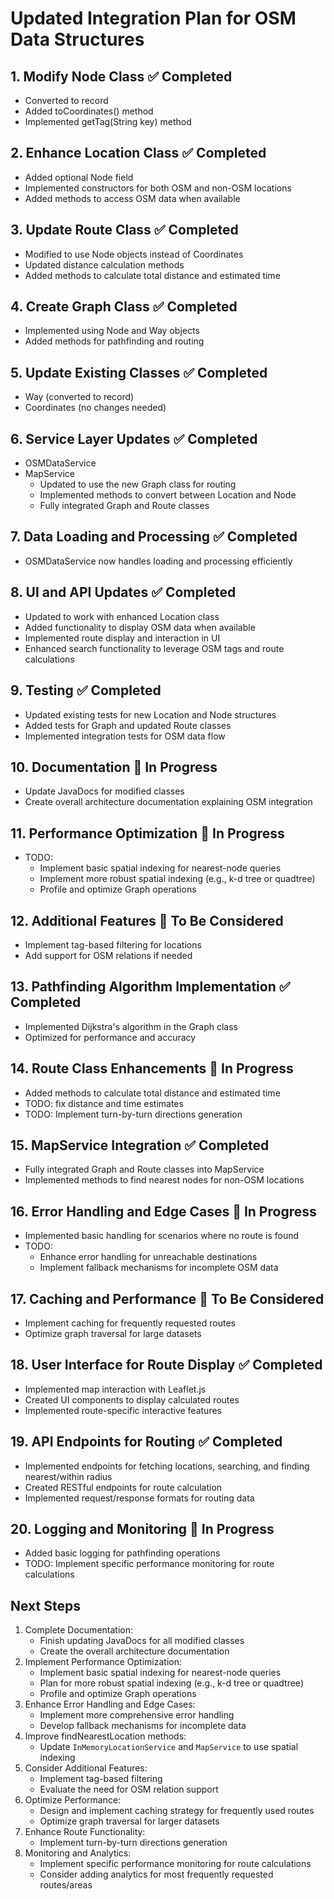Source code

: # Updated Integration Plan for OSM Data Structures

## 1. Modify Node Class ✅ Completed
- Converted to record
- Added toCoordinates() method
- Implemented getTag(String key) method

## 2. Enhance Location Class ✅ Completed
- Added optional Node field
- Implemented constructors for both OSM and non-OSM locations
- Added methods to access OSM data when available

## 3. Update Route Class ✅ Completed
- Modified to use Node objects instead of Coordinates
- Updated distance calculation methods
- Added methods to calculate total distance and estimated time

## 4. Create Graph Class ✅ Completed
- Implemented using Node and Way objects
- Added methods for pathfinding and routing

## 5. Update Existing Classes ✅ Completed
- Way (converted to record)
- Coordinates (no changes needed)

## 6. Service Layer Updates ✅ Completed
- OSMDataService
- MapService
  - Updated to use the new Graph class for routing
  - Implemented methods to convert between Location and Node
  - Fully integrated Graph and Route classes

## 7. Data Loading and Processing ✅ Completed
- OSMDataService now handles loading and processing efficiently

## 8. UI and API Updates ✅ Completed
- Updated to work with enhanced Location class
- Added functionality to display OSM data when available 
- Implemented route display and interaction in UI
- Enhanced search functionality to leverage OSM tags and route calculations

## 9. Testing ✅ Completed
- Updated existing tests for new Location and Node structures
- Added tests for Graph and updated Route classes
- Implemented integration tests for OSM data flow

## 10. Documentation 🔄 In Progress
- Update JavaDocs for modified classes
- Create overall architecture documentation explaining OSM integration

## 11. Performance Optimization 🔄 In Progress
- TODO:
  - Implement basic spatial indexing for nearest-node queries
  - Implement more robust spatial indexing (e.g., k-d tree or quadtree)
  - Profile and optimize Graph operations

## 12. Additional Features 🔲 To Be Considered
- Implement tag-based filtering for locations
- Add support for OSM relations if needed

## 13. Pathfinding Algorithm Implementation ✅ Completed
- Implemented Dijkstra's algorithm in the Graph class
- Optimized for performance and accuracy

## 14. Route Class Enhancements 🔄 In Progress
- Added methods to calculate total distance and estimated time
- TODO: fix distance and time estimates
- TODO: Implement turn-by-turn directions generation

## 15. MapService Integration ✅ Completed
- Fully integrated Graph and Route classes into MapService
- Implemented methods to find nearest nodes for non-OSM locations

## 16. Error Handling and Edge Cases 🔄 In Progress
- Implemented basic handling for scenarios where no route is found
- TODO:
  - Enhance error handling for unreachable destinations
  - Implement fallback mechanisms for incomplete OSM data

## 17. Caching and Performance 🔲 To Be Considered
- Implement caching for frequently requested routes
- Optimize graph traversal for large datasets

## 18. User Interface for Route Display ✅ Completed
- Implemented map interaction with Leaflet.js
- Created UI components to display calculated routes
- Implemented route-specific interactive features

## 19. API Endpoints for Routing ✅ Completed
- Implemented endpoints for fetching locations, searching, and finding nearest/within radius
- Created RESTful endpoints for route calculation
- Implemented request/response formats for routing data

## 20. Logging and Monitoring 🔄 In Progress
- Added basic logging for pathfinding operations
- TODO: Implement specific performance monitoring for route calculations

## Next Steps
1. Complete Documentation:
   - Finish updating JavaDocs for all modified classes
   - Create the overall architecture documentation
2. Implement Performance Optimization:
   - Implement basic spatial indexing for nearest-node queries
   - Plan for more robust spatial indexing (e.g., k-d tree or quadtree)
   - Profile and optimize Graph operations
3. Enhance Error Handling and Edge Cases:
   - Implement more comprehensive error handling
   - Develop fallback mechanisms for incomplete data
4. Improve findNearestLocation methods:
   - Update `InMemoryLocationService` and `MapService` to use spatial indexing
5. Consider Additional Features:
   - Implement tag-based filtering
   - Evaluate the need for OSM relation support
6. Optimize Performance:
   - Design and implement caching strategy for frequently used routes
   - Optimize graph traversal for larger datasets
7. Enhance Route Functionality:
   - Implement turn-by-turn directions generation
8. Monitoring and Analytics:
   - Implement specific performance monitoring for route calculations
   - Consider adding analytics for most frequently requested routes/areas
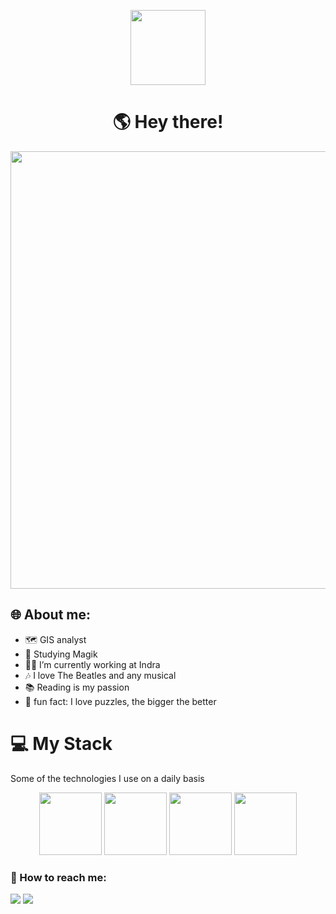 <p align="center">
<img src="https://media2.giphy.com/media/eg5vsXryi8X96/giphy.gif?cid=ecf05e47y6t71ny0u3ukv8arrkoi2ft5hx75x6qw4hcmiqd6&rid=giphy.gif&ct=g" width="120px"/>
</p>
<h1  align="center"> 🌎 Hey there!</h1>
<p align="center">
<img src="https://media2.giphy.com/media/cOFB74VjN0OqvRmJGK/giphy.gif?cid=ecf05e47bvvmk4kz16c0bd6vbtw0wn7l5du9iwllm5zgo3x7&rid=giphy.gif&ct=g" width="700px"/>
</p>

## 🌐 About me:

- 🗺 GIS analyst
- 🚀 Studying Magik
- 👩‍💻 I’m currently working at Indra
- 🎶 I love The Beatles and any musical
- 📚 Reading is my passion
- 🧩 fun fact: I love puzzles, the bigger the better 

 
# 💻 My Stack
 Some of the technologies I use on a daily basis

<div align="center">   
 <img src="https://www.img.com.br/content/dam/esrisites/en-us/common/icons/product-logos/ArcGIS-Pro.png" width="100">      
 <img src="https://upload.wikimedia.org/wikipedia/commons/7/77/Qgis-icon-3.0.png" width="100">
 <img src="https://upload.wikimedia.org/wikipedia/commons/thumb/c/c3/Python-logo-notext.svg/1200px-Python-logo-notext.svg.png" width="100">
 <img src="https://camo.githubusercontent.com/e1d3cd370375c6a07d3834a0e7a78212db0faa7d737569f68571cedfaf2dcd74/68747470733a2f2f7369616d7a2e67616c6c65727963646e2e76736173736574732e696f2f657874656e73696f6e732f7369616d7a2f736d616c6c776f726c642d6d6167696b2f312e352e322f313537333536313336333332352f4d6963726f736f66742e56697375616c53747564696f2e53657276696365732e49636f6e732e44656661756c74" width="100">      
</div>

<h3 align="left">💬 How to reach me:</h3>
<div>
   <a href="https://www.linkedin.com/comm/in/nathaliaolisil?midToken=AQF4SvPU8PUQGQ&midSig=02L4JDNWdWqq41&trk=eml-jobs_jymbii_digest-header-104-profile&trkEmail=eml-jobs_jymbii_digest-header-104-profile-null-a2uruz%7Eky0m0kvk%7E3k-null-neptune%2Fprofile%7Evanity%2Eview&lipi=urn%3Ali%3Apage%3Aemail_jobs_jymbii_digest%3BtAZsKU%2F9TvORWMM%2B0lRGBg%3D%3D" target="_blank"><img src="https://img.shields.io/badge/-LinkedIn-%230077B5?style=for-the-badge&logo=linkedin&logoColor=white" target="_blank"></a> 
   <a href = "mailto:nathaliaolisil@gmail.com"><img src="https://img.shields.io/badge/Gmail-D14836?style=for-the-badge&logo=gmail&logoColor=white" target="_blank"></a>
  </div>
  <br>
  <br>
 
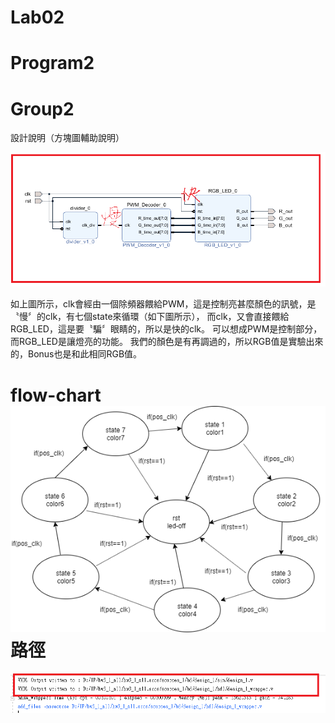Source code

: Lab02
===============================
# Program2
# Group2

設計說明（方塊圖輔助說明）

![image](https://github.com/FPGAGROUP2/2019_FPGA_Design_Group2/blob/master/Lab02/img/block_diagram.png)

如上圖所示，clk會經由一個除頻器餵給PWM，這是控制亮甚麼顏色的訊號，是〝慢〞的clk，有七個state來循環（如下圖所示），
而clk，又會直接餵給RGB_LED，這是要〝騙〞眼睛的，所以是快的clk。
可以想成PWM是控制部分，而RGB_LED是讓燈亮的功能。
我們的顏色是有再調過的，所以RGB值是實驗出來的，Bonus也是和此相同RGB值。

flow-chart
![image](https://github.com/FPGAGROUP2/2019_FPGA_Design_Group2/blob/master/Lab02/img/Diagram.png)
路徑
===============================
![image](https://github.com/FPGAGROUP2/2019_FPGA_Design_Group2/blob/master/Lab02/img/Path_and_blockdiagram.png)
────────
| Task instructions |
Once the pictures are removed, set down what remains of the entries above exactly.

| Output of the task |
Source code

: # Updated Integration Plan for OSM Data Structures

## 1. Modify Node Class ✅ Completed
- Converted to record
- Added toCoordinates() method
- Implemented getTag(String key) method

## 2. Enhance Location Class ✅ Completed
- Added optional Node field
- Implemented constructors for both OSM and non-OSM locations
- Added methods to access OSM data when available

## 3. Update Route Class ✅ Completed
- Modified to use Node objects instead of Coordinates
- Updated distance calculation methods
- Added methods to calculate total distance and estimated time

## 4. Create Graph Class ✅ Completed
- Implemented using Node and Way objects
- Added methods for pathfinding and routing

## 5. Update Existing Classes ✅ Completed
- Way (converted to record)
- Coordinates (no changes needed)

## 6. Service Layer Updates ✅ Completed
- OSMDataService
- MapService
  - Updated to use the new Graph class for routing
  - Implemented methods to convert between Location and Node
  - Fully integrated Graph and Route classes

## 7. Data Loading and Processing ✅ Completed
- OSMDataService now handles loading and processing efficiently

## 8. UI and API Updates ✅ Completed
- Updated to work with enhanced Location class
- Added functionality to display OSM data when available 
- Implemented route display and interaction in UI
- Enhanced search functionality to leverage OSM tags and route calculations

## 9. Testing ✅ Completed
- Updated existing tests for new Location and Node structures
- Added tests for Graph and updated Route classes
- Implemented integration tests for OSM data flow

## 10. Documentation 🔄 In Progress
- Update JavaDocs for modified classes
- Create overall architecture documentation explaining OSM integration

## 11. Performance Optimization 🔄 In Progress
- TODO:
  - Implement basic spatial indexing for nearest-node queries
  - Implement more robust spatial indexing (e.g., k-d tree or quadtree)
  - Profile and optimize Graph operations

## 12. Additional Features 🔲 To Be Considered
- Implement tag-based filtering for locations
- Add support for OSM relations if needed

## 13. Pathfinding Algorithm Implementation ✅ Completed
- Implemented Dijkstra's algorithm in the Graph class
- Optimized for performance and accuracy

## 14. Route Class Enhancements 🔄 In Progress
- Added methods to calculate total distance and estimated time
- TODO: fix distance and time estimates
- TODO: Implement turn-by-turn directions generation

## 15. MapService Integration ✅ Completed
- Fully integrated Graph and Route classes into MapService
- Implemented methods to find nearest nodes for non-OSM locations

## 16. Error Handling and Edge Cases 🔄 In Progress
- Implemented basic handling for scenarios where no route is found
- TODO:
  - Enhance error handling for unreachable destinations
  - Implement fallback mechanisms for incomplete OSM data

## 17. Caching and Performance 🔲 To Be Considered
- Implement caching for frequently requested routes
- Optimize graph traversal for large datasets

## 18. User Interface for Route Display ✅ Completed
- Implemented map interaction with Leaflet.js
- Created UI components to display calculated routes
- Implemented route-specific interactive features

## 19. API Endpoints for Routing ✅ Completed
- Implemented endpoints for fetching locations, searching, and finding nearest/within radius
- Created RESTful endpoints for route calculation
- Implemented request/response formats for routing data

## 20. Logging and Monitoring 🔄 In Progress
- Added basic logging for pathfinding operations
- TODO: Implement specific performance monitoring for route calculations

## Next Steps
1. Complete Documentation:
   - Finish updating JavaDocs for all modified classes
   - Create the overall architecture documentation
2. Implement Performance Optimization:
   - Implement basic spatial indexing for nearest-node queries
   - Plan for more robust spatial indexing (e.g., k-d tree or quadtree)
   - Profile and optimize Graph operations
3. Enhance Error Handling and Edge Cases:
   - Implement more comprehensive error handling
   - Develop fallback mechanisms for incomplete data
4. Improve findNearestLocation methods:
   - Update `InMemoryLocationService` and `MapService` to use spatial indexing
5. Consider Additional Features:
   - Implement tag-based filtering
   - Evaluate the need for OSM relation support
6. Optimize Performance:
   - Design and implement caching strategy for frequently used routes
   - Optimize graph traversal for larger datasets
7. Enhance Route Functionality:
   - Implement turn-by-turn directions generation
8. Monitoring and Analytics:
   - Implement specific performance monitoring for route calculations
   - Consider adding analytics for most frequently requested routes/areas
 <p align="center">
<img src="https://media2.giphy.com/media/eg5vsXryi8X96/giphy.gif?cid=ecf05e47y6t71ny0u3ukv8arrkoi2ft5hx75x6qw4hcmiqd6&rid=giphy.gif&ct=g" width="120px"/>
</p>
<h1  align="center"> 🌎 Hey there!</h1>
<p align="center">
<img src="https://media2.giphy.com/media/cOFB74VjN0OqvRmJGK/giphy.gif?cid=ecf05e47bvvmk4kz16c0bd6vbtw0wn7l5du9iwllm5zgo3x7&rid=giphy.gif&ct=g" width="700px"/>
</p>

## 🌐 About me:

- 🗺 GIS analyst
- 🚀 Studying Magik
- 👩‍💻 I’m currently working at Indra
- 🎶 I love The Beatles and any musical
- 📚 Reading is my passion
- 🧩 fun fact: I love puzzles, the bigger the better 

 
# 💻 My Stack
 Some of the technologies I use on a daily basis

<div align="center">   
 <img src="https://www.img.com.br/content/dam/esrisites/en-us/common/icons/product-logos/ArcGIS-Pro.png" width="100">      
 <img src="https://upload.wikimedia.org/wikipedia/commons/7/77/Qgis-icon-3.0.png" width="100">
 <img src="https://upload.wikimedia.org/wikipedia/commons/thumb/c/c3/Python-logo-notext.svg/1200px-Python-logo-notext.svg.png" width="100">
 <img src="https://camo.githubusercontent.com/e1d3cd370375c6a07d3834a0e7a78212db0faa7d737569f68571cedfaf2dcd74/68747470733a2f2f7369616d7a2e67616c6c65727963646e2e76736173736574732e696f2f657874656e73696f6e732f7369616d7a2f736d616c6c776f726c642d6d6167696b2f312e352e322f313537333536313336333332352f4d6963726f736f66742e56697375616c53747564696f2e53657276696365732e49636f6e732e44656661756c74" width="100">      
</div>

<h3 align="left">💬 How to reach me:</h3>
<div>
   <a href="https://www.linkedin.com/comm/in/nathaliaolisil?midToken=AQF4SvPU8PUQGQ&midSig=02L4JDNWdWqq41&trk=eml-jobs_jymbii_digest-header-104-profile&trkEmail=eml-jobs_jymbii_digest-header-104-profile-null-a2uruz%7Eky0m0kvk%7E3k-null-neptune%2Fprofile%7Evanity%2Eview&lipi=urn%3Ali%3Apage%3Aemail_jobs_jymbii_digest%3BtAZsKU%2F9TvORWMM%2B0lRGBg%3D%3D" target="_blank"><img src="https://img.shields.io/badge/-LinkedIn-%230077B5?style=for-the-badge&logo=linkedin&logoColor=white" target="_blank"></a> 
   <a href = "mailto:nathaliaolisil@gmail.com"><img src="https://img.shields.io/badge/Gmail-D14836?style=for-the-badge&logo=gmail&logoColor=white" target="_blank"></a>
  </div>
  <br>
  <br>
 
Source code

: Lab02
===============================
# Program2
# Group2

設計說明（方塊圖輔助說明）

![image](https://github.com/FPGAGROUP2/2019_FPGA_Design_Group2/blob/master/Lab02/img/block_diagram.png)

如上圖所示，clk會經由一個除頻器餵給PWM，這是控制亮甚麼顏色的訊號，是〝慢〞的clk，有七個state來循環（如下圖所示），
而clk，又會直接餵給RGB_LED，這是要〝騙〞眼睛的，所以是快的clk。
可以想成PWM是控制部分，而RGB_LED是讓燈亮的功能。
我們的顏色是有再調過的，所以RGB值是實驗出來的，Bonus也是和此相同RGB值。

flow-chart
![image](https://github.com/FPGAGROUP2/2019_FPGA_Design_Group2/blob/master/Lab02/img/Diagram.png)
路徑
===============================
![image](https://github.com/FPGAGROUP2/2019_FPGA_Design_Group2/blob/master/Lab02/img/Path_and_blockdiagram.png)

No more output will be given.